Sumaira Malik (born 19 December 1963) is a Pakistani politician who had been a member of the National Assembly of Pakistan from 2002 to October 2013.

==Early life and education==
She was born on 19 December 1963.

She has done Master of Arts in Political Science from the University of the Punjab.

==Political career==
Malik was elected to the National Assembly of Pakistan from Constituency NA-69 (Khushab-I) as a candidate of National Alliance in the 2002 Pakistani general election. She received 71,925 votes and defeated Umer Aslam Awan, a candidate of Pakistan Muslim League (Q) (PML-Q). In September 2004, she was inducted into the federal cabinet of Prime Minister Shaukat Aziz and was appointed as Minister of State for Tourism.

She was re-elected to the National Assembly from Constituency NA-69 (Khushab-I) as a candidate of PML-Q in the 2008 Pakistani general election. She received 61,076 votes and defeated an independent candidate, Umer Aslam Awan.

She was re-elected to the National Assembly from Constituency NA-69 (Khushab-I) as a candidate of Pakistan Muslim League (N) in the 2013 Pakistani general election. She received 119,193 votes and defeated Umer Aslam Awan, a candidate of Pakistan Tehreek-e-Insaf.

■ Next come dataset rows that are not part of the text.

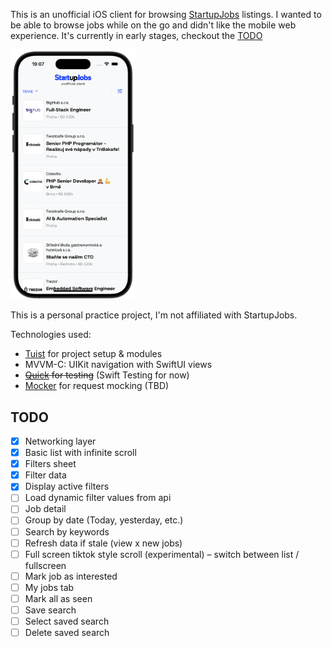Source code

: This is an unofficial iOS client for browsing [StartupJobs](https://www.startupjobs.cz/) listings. I wanted to be able to browse jobs while on the go and didn't like the mobile web experience. It's currently in early stages, checkout the [TODO](#wip-todo-list)

<img src="Screenshot.png" alt="App Screenshot" width="200"/>

This is a personal practice project, I'm not affiliated with StartupJobs.

Technologies used:
- [Tuist](https://tuist.dev/) for project setup & modules
- MVVM-C: UIKit navigation with SwiftUI views
- ~~[Quick](https://github.com/Quick/Quick) for testing~~ (Swift Testing for now)
- [Mocker](https://github.com/WeTransfer/Mocker) for request mocking (TBD)

## TODO
- [x]  Networking layer
- [x]  Basic list with infinite scroll
- [x]  Filters sheet
- [x]  Filter data
- [x]  Display active filters
- [ ]  Load dynamic filter values from api
- [ ]  Job detail
- [ ]  Group by date (Today, yesterday, etc.)
- [ ]  Search by keywords
- [ ]  Refresh data if stale (view x new jobs)
- [ ]  Full screen tiktok style scroll (experimental) – switch between list / fullscreen
- [ ]  Mark job as interested
- [ ]  My jobs tab
- [ ]  Mark all as seen
- [ ]  Save search
- [ ]  Select saved search
- [ ]  Delete saved search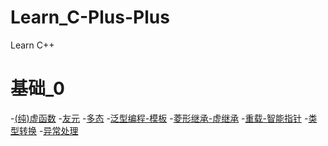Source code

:# Learn_C-Plus-Plus
Learn C++

# 基础_0
-[(纯)虚函数](https://github.com/geyixin/Learn_C-Plus-Plus/blob/master/2019-1-8-C%2B%2B_(%E7%BA%AF)%E8%99%9A%E5%87%BD%E6%95%B0.md)
-[友元](https://github.com/geyixin/Learn_C-Plus-Plus/blob/master/2019-1-8-C%2B%2B_%E5%8F%8B%E5%85%83.md)
-[多态](https://github.com/geyixin/Learn_C-Plus-Plus/blob/master/2019-1-8-C%2B%2B_%E5%A4%9A%E6%80%81.md)
-[泛型编程-模板](https://github.com/geyixin/Learn_C-Plus-Plus/blob/master/2019-1-8-C%2B%2B_%E6%B3%9B%E5%9E%8B%E7%BC%96%E7%A8%8B-%E6%A8%A1%E6%9D%BF.md)
-[菱形继承-虚继承](https://github.com/geyixin/Learn_C-Plus-Plus/blob/master/2019-1-8-C%2B%2B_%E8%8F%B1%E5%BD%A2%E7%BB%A7%E6%89%BF-%E8%99%9A%E7%BB%A7%E6%89%BF.md)
-[重载-智能指针](https://github.com/geyixin/Learn_C-Plus-Plus/blob/master/2019-1-8-C%2B%2B_%E9%87%8D%E8%BD%BD-%E6%99%BA%E8%83%BD%E6%8C%87%E9%92%88.md)
-[类型转换](https://github.com/geyixin/Learn_C-Plus-Plus/blob/master/2019-1-8-C%2B%2B_%E7%B1%BB%E5%9E%8B%E8%BD%AC%E6%8D%A2.md)
-[异常处理](https://github.com/geyixin/Learn_C-Plus-Plus/blob/master/2019-1-8-C%2B%2B_%E5%BC%82%E5%B8%B8%E5%A4%84%E7%90%86.md)
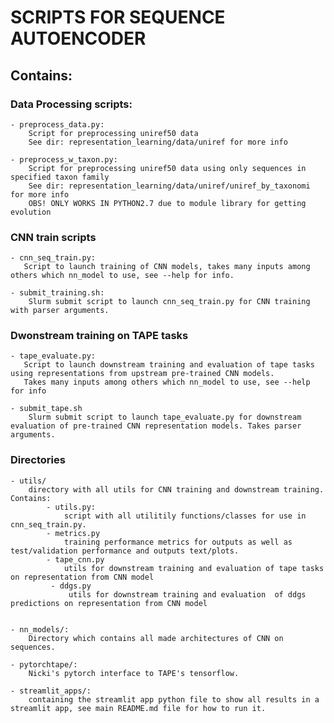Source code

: # SCRIPTS FOR SEQUENCE AUTOENCODER
## Contains:
### Data Processing scripts:
    - preprocess_data.py: 
        Script for preprocessing uniref50 data
        See dir: representation_learning/data/uniref for more info
    
    - preprocess_w_taxon.py:
        Script for preprocessing uniref50 data using only sequences in specified taxon family
        See dir: representation_learning/data/uniref/uniref_by_taxonomi for more info 
        OBS! ONLY WORKS IN PYTHON2.7 due to module library for getting evolution
    

### CNN train scripts 
    - cnn_seq_train.py: 
       Script to launch training of CNN models, takes many inputs among others which nn_model to use, see --help for info. 
    
    - submit_training.sh:
        Slurm submit script to launch cnn_seq_train.py for CNN training with parser arguments.
### Dwonstream training on TAPE tasks
    - tape_evaluate.py: 
       Script to launch downstream training and evaluation of tape tasks using representations from upstream pre-trained CNN models. 
       Takes many inputs among others which nn_model to use, see --help for info 
    
    - submit_tape.sh
        Slurm submit script to launch tape_evaluate.py for downstream evaluation of pre-trained CNN representation models. Takes parser arguments.
    
### Directories  
    - utils/
        directory with all utils for CNN training and downstream training. Contains:
            - utils.py:
                script with all utilitily functions/classes for use in cnn_seq_train.py.
            - metrics.py
                training performance metrics for outputs as well as test/validation performance and outputs text/plots. 
            - tape_cnn.py
                utils for downstream training and evaluation of tape tasks on representation from CNN model
             - ddgs.py
                 utils for downstream training and evaluation  of ddgs predictions on representation from CNN model


    - nn_models/:
        Directory which contains all made architectures of CNN on sequences. 
    
    - pytorchtape/:
        Nicki's pytorch interface to TAPE's tensorflow.
    
    - streamlit_apps/:
        containing the streamlit app python file to show all results in a streamlit app, see main README.md file for how to run it. 
    
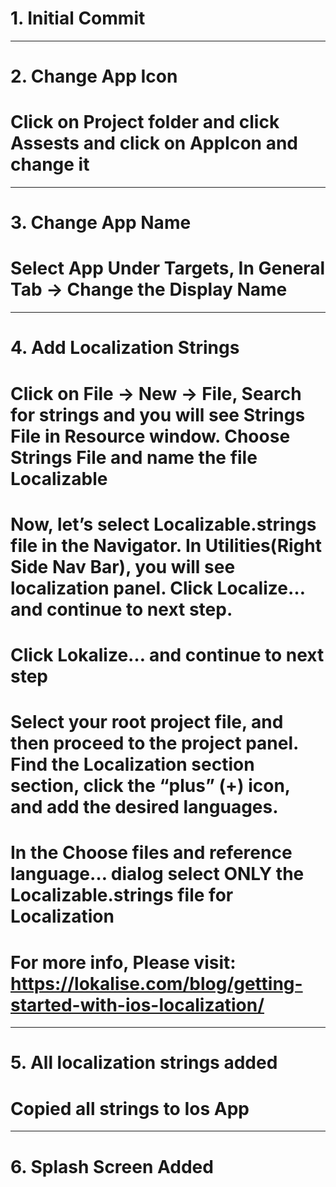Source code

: # 1. Initial Commit
----------------------------------
# 2. Change App Icon
# Click on Project folder and click Assests and click on AppIcon and change it
----------------------------------
# 3. Change App Name
# Select App Under Targets, In General Tab -> Change the Display Name
----------------------------------
# 4. Add Localization Strings
# Click on File → New → File, Search for strings and you will see Strings File in Resource window. Choose Strings File and name the file Localizable 
# Now, let’s select Localizable.strings file in the Navigator. In Utilities(Right Side Nav Bar), you will see localization panel. Click Localize… and continue to next step.
# Click Lokalize… and continue to next step

# Select your root project file, and then proceed to the project panel. Find the Localization section section, click the “plus” (+) icon, and add the desired languages.
# In the Choose files and reference language… dialog select ONLY the Localizable.strings file for Localization
# For more info, Please visit: https://lokalise.com/blog/getting-started-with-ios-localization/
----------------------------------
# 5. All localization strings added
# Copied all strings to Ios App
----------------------------------
# 6. Splash Screen Added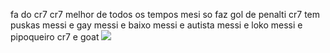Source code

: fa do cr7 cr7 melhor de todos os tempos mesi so faz gol de penalti cr7 tem puskas messi e gay messi e baixo messi e autista messi e loko messi e pipoqueiro cr7 e goat 
![](https://media.tenor.com/mifkyO2UIYUAAAAd/argentinafootballteam-lionelmessi.gif)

She was disqualified from the National Assembly by the Supreme Court of Pakistan due to fake degree in October 2013.

She once served as the Minister of Women Development and Minister of State for Youth Affairs.

In May 2018, the Supreme Court of Pakistan declared election of Malik as chairperson of the Khushab district council as null and void.

In June 2018, SC allowed her to contest 2018 Pakistani general election overturning previous decision over the fake degree.

In July 2018 she lost the election to Umer Aslam Awan, a candidate of Pakistan Tehreek-e-Insaf.